Spock seemed more comfortable lost in philosophy. "Sanity is relative." A pause. "Perhaps we're all mad, but not all of the time."
"Or the only sane man is the one that's truly nutters," Alice countered. This was enjoyable, and she was having genuine fun. "At least he'd be the only one actually loving life."
"I don't know if I agree with that. I don't think myself sane and yet enjoy life." Spock shifted in his seat and the cat on his lap meowed in an irritated sort of way. He glanced down at it in surprise.
"Dinah's comfortable, you probably shouldn't move much, she does have her claws close to your jewels." Alice's tone was teasing and light, "So you enjoy life?"
"Dinah's a bit imposing," Spock said, peering down at the cat and frowning at her in the most disapproving sort of way. "I do my best." It wasn't really that difficult a thing. Spock liked his job, actually had friends. What else was there to things? "Do you enjoy life?"
"That's a trick question. I enjoy parts of it. I don't really know what I'm missing in some ways. You know how they say ignorance is bliss? It really is, sometimes." The girl studied the cat in Spock's lap, "When I'm lucid, and the ghosts aren't so loud and the screams are a distant memory. I enjoy that."
"I see." Spock considered telling her about various options she could have to get help, but decided against it. He could maybe bring that up another time. Perhaps when she trusted him a bit more. "I think it's the same for everyone, just not quite so... vivid."

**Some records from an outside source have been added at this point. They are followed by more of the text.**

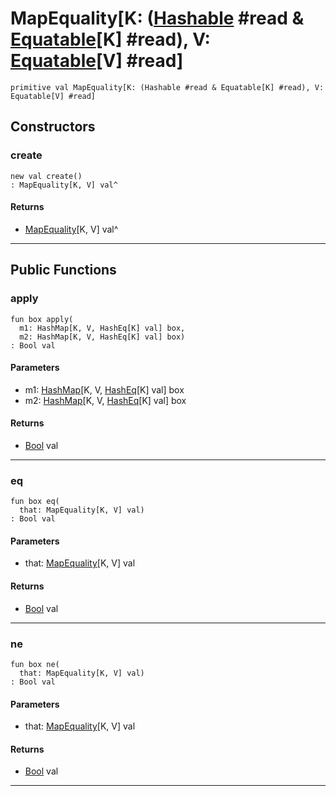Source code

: # MapEquality\[K: ([Hashable](collections-Hashable) #read & [Equatable](builtin-Equatable)\[K\] #read), V: [Equatable](builtin-Equatable)\[V\] #read\]

```pony
primitive val MapEquality[K: (Hashable #read & Equatable[K] #read), V: Equatable[V] #read]
```

## Constructors

### create

```pony
new val create()
: MapEquality[K, V] val^
```

#### Returns

* [MapEquality](wallaroo_labs-equality-MapEquality)\[K, V\] val^

---

## Public Functions

### apply

```pony
fun box apply(
  m1: HashMap[K, V, HashEq[K] val] box,
  m2: HashMap[K, V, HashEq[K] val] box)
: Bool val
```
#### Parameters

*   m1: [HashMap](collections-HashMap)\[K, V, [HashEq](collections-HashEq)\[K\] val\] box
*   m2: [HashMap](collections-HashMap)\[K, V, [HashEq](collections-HashEq)\[K\] val\] box

#### Returns

* [Bool](builtin-Bool) val

---

### eq

```pony
fun box eq(
  that: MapEquality[K, V] val)
: Bool val
```
#### Parameters

*   that: [MapEquality](wallaroo_labs-equality-MapEquality)\[K, V\] val

#### Returns

* [Bool](builtin-Bool) val

---

### ne

```pony
fun box ne(
  that: MapEquality[K, V] val)
: Bool val
```
#### Parameters

*   that: [MapEquality](wallaroo_labs-equality-MapEquality)\[K, V\] val

#### Returns

* [Bool](builtin-Bool) val

---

Alice smiled fondly, "Yes. Not so vivid." There were happy dreams, and happy memories. The dreams more than the memories, or perhaps the memories more than the dreams. It was difficult to tell. She liked when things were colorful, and there was no fear, or anger. Those were the best dreams, before Wonderland became a terror.
Dinah stretched out on Spock's lap, dug her claws into a spot above his knee, and then hopped off him. Spock winced and rubbed the spot on his leg, but felt rather grateful to have his lap back. Dinah sauntered across the table and returned to her master.
"Would you perhaps like to take a walk?"
Alice coo'd at Dinah until the cat hopped onto the table then to her shoulder, wrapping her tail around Alice's neck. She smiled at Spock, seeing him again in the waistcoat, monocle and top hat, "I'd love that."
Spock rose and waited patiently for Alice to rise, impressed at the fact that she let the cat on her shoulder and even more so that the cat didn't fall off or claw her when they moved.
He held the door open for her when they exited the little shop and let her pick a direction, figuring that she'd find the most interesting place to end up in.
Alice picked east. Because east is the direction that the sun rose in, and she was feeling optimistic.